### Provided records
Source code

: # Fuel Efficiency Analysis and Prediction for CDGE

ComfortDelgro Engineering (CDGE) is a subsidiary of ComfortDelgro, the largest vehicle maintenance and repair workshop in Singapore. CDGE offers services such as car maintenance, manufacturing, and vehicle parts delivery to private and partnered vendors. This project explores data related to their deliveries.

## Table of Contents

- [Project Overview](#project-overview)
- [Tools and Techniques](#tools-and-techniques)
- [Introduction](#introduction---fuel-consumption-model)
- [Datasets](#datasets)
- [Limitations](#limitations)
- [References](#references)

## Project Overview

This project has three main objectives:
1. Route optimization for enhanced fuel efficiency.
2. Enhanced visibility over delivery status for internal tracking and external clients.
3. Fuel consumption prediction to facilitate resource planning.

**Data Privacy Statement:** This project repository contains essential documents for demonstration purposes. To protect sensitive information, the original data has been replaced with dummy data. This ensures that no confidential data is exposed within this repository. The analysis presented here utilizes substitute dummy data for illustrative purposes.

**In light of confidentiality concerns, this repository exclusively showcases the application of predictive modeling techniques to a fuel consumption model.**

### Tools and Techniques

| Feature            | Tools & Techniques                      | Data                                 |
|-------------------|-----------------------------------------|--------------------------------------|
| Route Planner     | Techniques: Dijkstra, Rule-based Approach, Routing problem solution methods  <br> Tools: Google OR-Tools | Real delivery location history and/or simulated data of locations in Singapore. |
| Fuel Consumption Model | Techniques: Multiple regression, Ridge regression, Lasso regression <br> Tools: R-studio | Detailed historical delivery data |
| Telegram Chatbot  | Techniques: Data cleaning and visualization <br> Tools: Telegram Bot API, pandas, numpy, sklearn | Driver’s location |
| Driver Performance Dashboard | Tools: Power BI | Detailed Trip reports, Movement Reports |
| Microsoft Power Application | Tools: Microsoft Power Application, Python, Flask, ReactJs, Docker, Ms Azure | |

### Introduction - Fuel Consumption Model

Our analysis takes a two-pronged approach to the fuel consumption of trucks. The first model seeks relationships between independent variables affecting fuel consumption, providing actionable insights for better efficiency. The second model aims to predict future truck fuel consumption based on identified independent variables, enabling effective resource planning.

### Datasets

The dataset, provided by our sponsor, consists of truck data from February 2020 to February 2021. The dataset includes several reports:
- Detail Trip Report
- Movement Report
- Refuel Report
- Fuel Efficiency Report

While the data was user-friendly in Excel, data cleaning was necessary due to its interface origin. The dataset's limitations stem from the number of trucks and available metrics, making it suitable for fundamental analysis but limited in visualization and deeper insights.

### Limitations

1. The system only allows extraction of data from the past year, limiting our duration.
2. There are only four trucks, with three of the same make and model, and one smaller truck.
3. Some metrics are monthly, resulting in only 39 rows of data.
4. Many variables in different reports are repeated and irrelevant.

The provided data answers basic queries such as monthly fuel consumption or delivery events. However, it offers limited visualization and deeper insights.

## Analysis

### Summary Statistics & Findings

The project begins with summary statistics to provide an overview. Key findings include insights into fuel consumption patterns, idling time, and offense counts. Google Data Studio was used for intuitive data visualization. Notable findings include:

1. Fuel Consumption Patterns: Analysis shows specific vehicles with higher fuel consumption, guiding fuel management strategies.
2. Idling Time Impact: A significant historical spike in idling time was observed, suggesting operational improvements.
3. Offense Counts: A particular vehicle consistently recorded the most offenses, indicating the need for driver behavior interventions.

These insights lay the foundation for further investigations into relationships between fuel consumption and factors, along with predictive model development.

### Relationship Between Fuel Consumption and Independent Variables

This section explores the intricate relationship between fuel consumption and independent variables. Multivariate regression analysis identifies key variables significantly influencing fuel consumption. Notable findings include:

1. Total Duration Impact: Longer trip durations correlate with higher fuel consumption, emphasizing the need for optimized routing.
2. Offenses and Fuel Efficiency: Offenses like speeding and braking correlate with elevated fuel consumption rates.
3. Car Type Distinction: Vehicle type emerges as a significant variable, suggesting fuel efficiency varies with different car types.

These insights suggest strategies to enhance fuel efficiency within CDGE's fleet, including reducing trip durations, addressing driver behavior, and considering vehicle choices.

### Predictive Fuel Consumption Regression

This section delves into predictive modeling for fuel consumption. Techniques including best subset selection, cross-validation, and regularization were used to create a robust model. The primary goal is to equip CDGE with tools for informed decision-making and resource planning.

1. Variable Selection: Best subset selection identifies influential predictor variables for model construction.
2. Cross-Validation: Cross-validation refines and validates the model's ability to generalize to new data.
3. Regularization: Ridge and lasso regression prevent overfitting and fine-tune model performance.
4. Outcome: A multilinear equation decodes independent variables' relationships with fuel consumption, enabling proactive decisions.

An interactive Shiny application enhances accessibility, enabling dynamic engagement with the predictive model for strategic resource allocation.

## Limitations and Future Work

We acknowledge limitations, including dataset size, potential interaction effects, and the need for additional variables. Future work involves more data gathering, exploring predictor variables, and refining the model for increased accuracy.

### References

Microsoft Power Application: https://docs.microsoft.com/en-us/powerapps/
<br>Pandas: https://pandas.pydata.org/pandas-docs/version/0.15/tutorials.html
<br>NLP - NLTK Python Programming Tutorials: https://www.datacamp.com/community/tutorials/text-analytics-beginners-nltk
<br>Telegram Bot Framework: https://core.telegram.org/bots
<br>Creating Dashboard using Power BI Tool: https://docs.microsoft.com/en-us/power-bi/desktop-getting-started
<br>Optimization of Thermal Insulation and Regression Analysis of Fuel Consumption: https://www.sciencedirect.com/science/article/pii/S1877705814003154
######
Every record listed above needs to be written out again exactly.

* Your solution *
Source code

: # Fuel Efficiency Analysis and Prediction for CDGE

ComfortDelgro Engineering (CDGE) is a subsidiary of ComfortDelgro, the largest vehicle maintenance and repair workshop in Singapore. CDGE offers services such as car maintenance, manufacturing, and vehicle parts delivery to private and partnered vendors. This project explores data related to their deliveries.

## Table of Contents

- [Project Overview](#project-overview)
- [Tools and Techniques](#tools-and-techniques)
- [Introduction](#introduction---fuel-consumption-model)
- [Datasets](#datasets)
- [Limitations](#limitations)
- [References](#references)

## Project Overview

This project has three main objectives:
1. Route optimization for enhanced fuel efficiency.
2. Enhanced visibility over delivery status for internal tracking and external clients.
3. Fuel consumption prediction to facilitate resource planning.

**Data Privacy Statement:** This project repository contains essential documents for demonstration purposes. To protect sensitive information, the original data has been replaced with dummy data. This ensures that no confidential data is exposed within this repository. The analysis presented here utilizes substitute dummy data for illustrative purposes.

**In light of confidentiality concerns, this repository exclusively showcases the application of predictive modeling techniques to a fuel consumption model.**

### Tools and Techniques

| Feature            | Tools & Techniques                      | Data                                 |
|-------------------|-----------------------------------------|--------------------------------------|
| Route Planner     | Techniques: Dijkstra, Rule-based Approach, Routing problem solution methods  <br> Tools: Google OR-Tools | Real delivery location history and/or simulated data of locations in Singapore. |
| Fuel Consumption Model | Techniques: Multiple regression, Ridge regression, Lasso regression <br> Tools: R-studio | Detailed historical delivery data |
| Telegram Chatbot  | Techniques: Data cleaning and visualization <br> Tools: Telegram Bot API, pandas, numpy, sklearn | Driver’s location |
| Driver Performance Dashboard | Tools: Power BI | Detailed Trip reports, Movement Reports |
| Microsoft Power Application | Tools: Microsoft Power Application, Python, Flask, ReactJs, Docker, Ms Azure | |

### Introduction - Fuel Consumption Model

Our analysis takes a two-pronged approach to the fuel consumption of trucks. The first model seeks relationships between independent variables affecting fuel consumption, providing actionable insights for better efficiency. The second model aims to predict future truck fuel consumption based on identified independent variables, enabling effective resource planning.

### Datasets

The dataset, provided by our sponsor, consists of truck data from February 2020 to February 2021. The dataset includes several reports:
- Detail Trip Report
- Movement Report
- Refuel Report
- Fuel Efficiency Report

While the data was user-friendly in Excel, data cleaning was necessary due to its interface origin. The dataset's limitations stem from the number of trucks and available metrics, making it suitable for fundamental analysis but limited in visualization and deeper insights.

### Limitations

1. The system only allows extraction of data from the past year, limiting our duration.
2. There are only four trucks, with three of the same make and model, and one smaller truck.
3. Some metrics are monthly, resulting in only 39 rows of data.
4. Many variables in different reports are repeated and irrelevant.

The provided data answers basic queries such as monthly fuel consumption or delivery events. However, it offers limited visualization and deeper insights.

## Analysis

### Summary Statistics & Findings

The project begins with summary statistics to provide an overview. Key findings include insights into fuel consumption patterns, idling time, and offense counts. Google Data Studio was used for intuitive data visualization. Notable findings include:

1. Fuel Consumption Patterns: Analysis shows specific vehicles with higher fuel consumption, guiding fuel management strategies.
2. Idling Time Impact: A significant historical spike in idling time was observed, suggesting operational improvements.
3. Offense Counts: A particular vehicle consistently recorded the most offenses, indicating the need for driver behavior interventions.

These insights lay the foundation for further investigations into relationships between fuel consumption and factors, along with predictive model development.

### Relationship Between Fuel Consumption and Independent Variables

This section explores the intricate relationship between fuel consumption and independent variables. Multivariate regression analysis identifies key variables significantly influencing fuel consumption. Notable findings include:

1. Total Duration Impact: Longer trip durations correlate with higher fuel consumption, emphasizing the need for optimized routing.
2. Offenses and Fuel Efficiency: Offenses like speeding and braking correlate with elevated fuel consumption rates.
3. Car Type Distinction: Vehicle type emerges as a significant variable, suggesting fuel efficiency varies with different car types.

These insights suggest strategies to enhance fuel efficiency within CDGE's fleet, including reducing trip durations, addressing driver behavior, and considering vehicle choices.

### Predictive Fuel Consumption Regression

This section delves into predictive modeling for fuel consumption. Techniques including best subset selection, cross-validation, and regularization were used to create a robust model. The primary goal is to equip CDGE with tools for informed decision-making and resource planning.

1. Variable Selection: Best subset selection identifies influential predictor variables for model construction.
2. Cross-Validation: Cross-validation refines and validates the model's ability to generalize to new data.
3. Regularization: Ridge and lasso regression prevent overfitting and fine-tune model performance.
4. Outcome: A multilinear equation decodes independent variables' relationships with fuel consumption, enabling proactive decisions.

An interactive Shiny application enhances accessibility, enabling dynamic engagement with the predictive model for strategic resource allocation.

## Limitations and Future Work

We acknowledge limitations, including dataset size, potential interaction effects, and the need for additional variables. Future work involves more data gathering, exploring predictor variables, and refining the model for increased accuracy.

### References

Microsoft Power Application: https://docs.microsoft.com/en-us/powerapps/
<br>Pandas: https://pandas.pydata.org/pandas-docs/version/0.15/tutorials.html
<br>NLP - NLTK Python Programming Tutorials: https://www.datacamp.com/community/tutorials/text-analytics-beginners-nltk
<br>Telegram Bot Framework: https://core.telegram.org/bots
<br>Creating Dashboard using Power BI Tool: https://docs.microsoft.com/en-us/power-bi/desktop-getting-started
<br>Optimization of Thermal Insulation and Regression Analysis of Fuel Consumption: https://www.sciencedirect.com/science/article/pii/S1877705814003154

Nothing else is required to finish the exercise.